* [Task to carry out]:
Could you restate the entries word for word, without the images?

Saved data entries
————
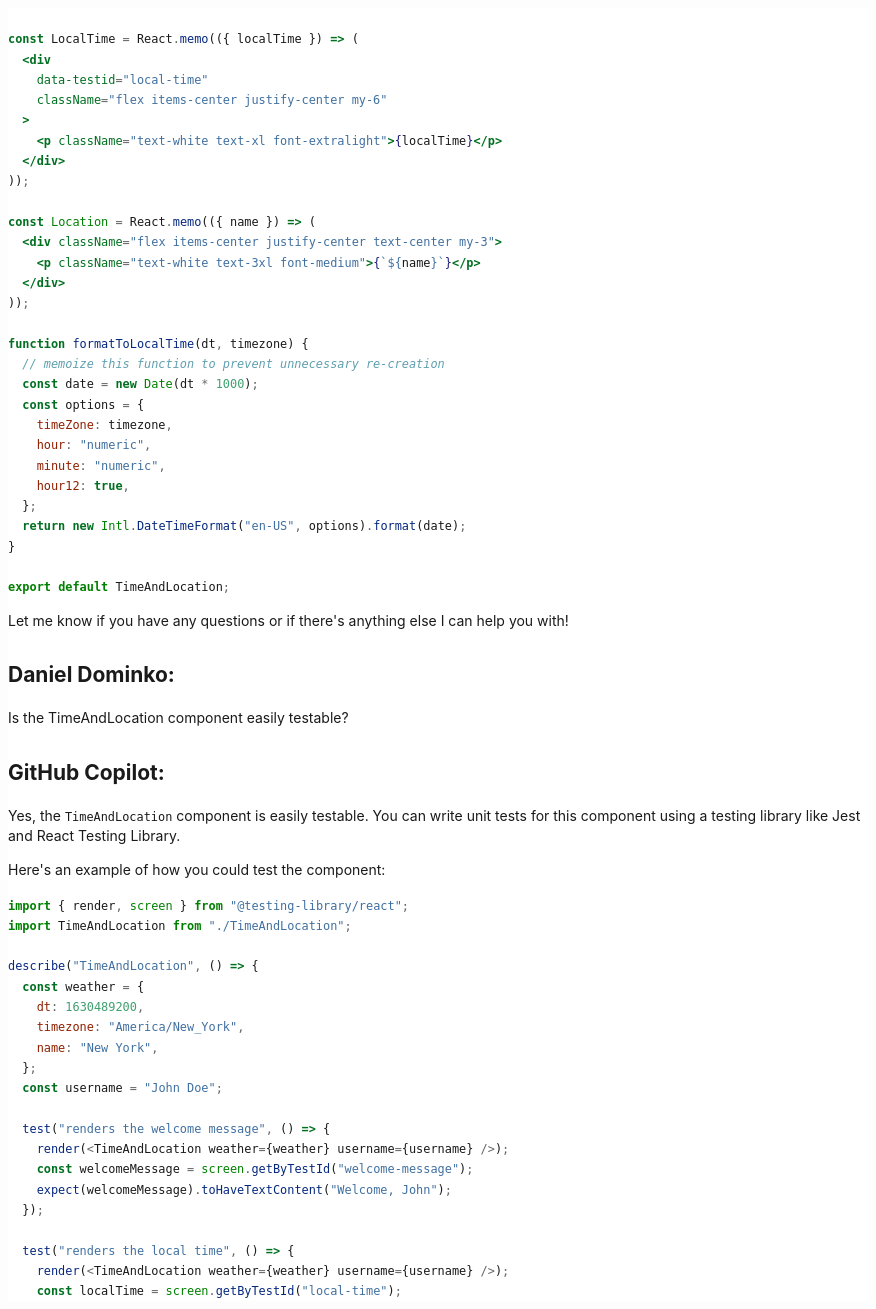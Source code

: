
 ```javascriptreact

const LocalTime = React.memo(({ localTime }) => (
  <div
    data-testid="local-time"
    className="flex items-center justify-center my-6"
  >
    <p className="text-white text-xl font-extralight">{localTime}</p>
  </div>
));

const Location = React.memo(({ name }) => (
  <div className="flex items-center justify-center text-center my-3">
    <p className="text-white text-3xl font-medium">{`${name}`}</p>
  </div>
));

function formatToLocalTime(dt, timezone) {
  // memoize this function to prevent unnecessary re-creation
  const date = new Date(dt * 1000);
  const options = {
    timeZone: timezone,
    hour: "numeric",
    minute: "numeric",
    hour12: true,
  };
  return new Intl.DateTimeFormat("en-US", options).format(date);
}

export default TimeAndLocation;
```

Let me know if you have any questions or if there's anything else I can help you with!

Daniel Dominko: 
---
Is the TimeAndLocation component easily testable?

GitHub Copilot: 
---
Yes, the `TimeAndLocation` component is easily testable. You can write unit tests for this component using a testing library like Jest and React Testing Library.

Here's an example of how you could test the component:

```javascript
import { render, screen } from "@testing-library/react";
import TimeAndLocation from "./TimeAndLocation";

describe("TimeAndLocation", () => {
  const weather = {
    dt: 1630489200,
    timezone: "America/New_York",
    name: "New York",
  };
  const username = "John Doe";

  test("renders the welcome message", () => {
    render(<TimeAndLocation weather={weather} username={username} />);
    const welcomeMessage = screen.getByTestId("welcome-message");
    expect(welcomeMessage).toHaveTextContent("Welcome, John");
  });

  test("renders the local time", () => {
    render(<TimeAndLocation weather={weather} username={username} />);
    const localTime = screen.getByTestId("local-time");
```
————
* [Completed exercise]:
Source code

:
 ```javascriptreact

const LocalTime = React.memo(({ localTime }) => (
  <div
    data-testid="local-time"
    className="flex items-center justify-center my-6"
  >
    <p className="text-white text-xl font-extralight">{localTime}</p>
  </div>
));

const Location = React.memo(({ name }) => (
  <div className="flex items-center justify-center text-center my-3">
    <p className="text-white text-3xl font-medium">{`${name}`}</p>
  </div>
));

function formatToLocalTime(dt, timezone) {
  // memoize this function to prevent unnecessary re-creation
  const date = new Date(dt * 1000);
  const options = {
    timeZone: timezone,
    hour: "numeric",
    minute: "numeric",
    hour12: true,
  };
  return new Intl.DateTimeFormat("en-US", options).format(date);
}

export default TimeAndLocation;
```

Let me know if you have any questions or if there's anything else I can help you with!

Daniel Dominko: 
---
Is the TimeAndLocation component easily testable?

GitHub Copilot: 
---
Yes, the `TimeAndLocation` component is easily testable. You can write unit tests for this component using a testing library like Jest and React Testing Library.

Here's an example of how you could test the component:

```javascript
import { render, screen } from "@testing-library/react";
import TimeAndLocation from "./TimeAndLocation";

describe("TimeAndLocation", () => {
  const weather = {
    dt: 1630489200,
    timezone: "America/New_York",
    name: "New York",
  };
  const username = "John Doe";

  test("renders the welcome message", () => {
    render(<TimeAndLocation weather={weather} username={username} />);
    const welcomeMessage = screen.getByTestId("welcome-message");
    expect(welcomeMessage).toHaveTextContent("Welcome, John");
  });

  test("renders the local time", () => {
    render(<TimeAndLocation weather={weather} username={username} />);
    const localTime = screen.getByTestId("local-time");
```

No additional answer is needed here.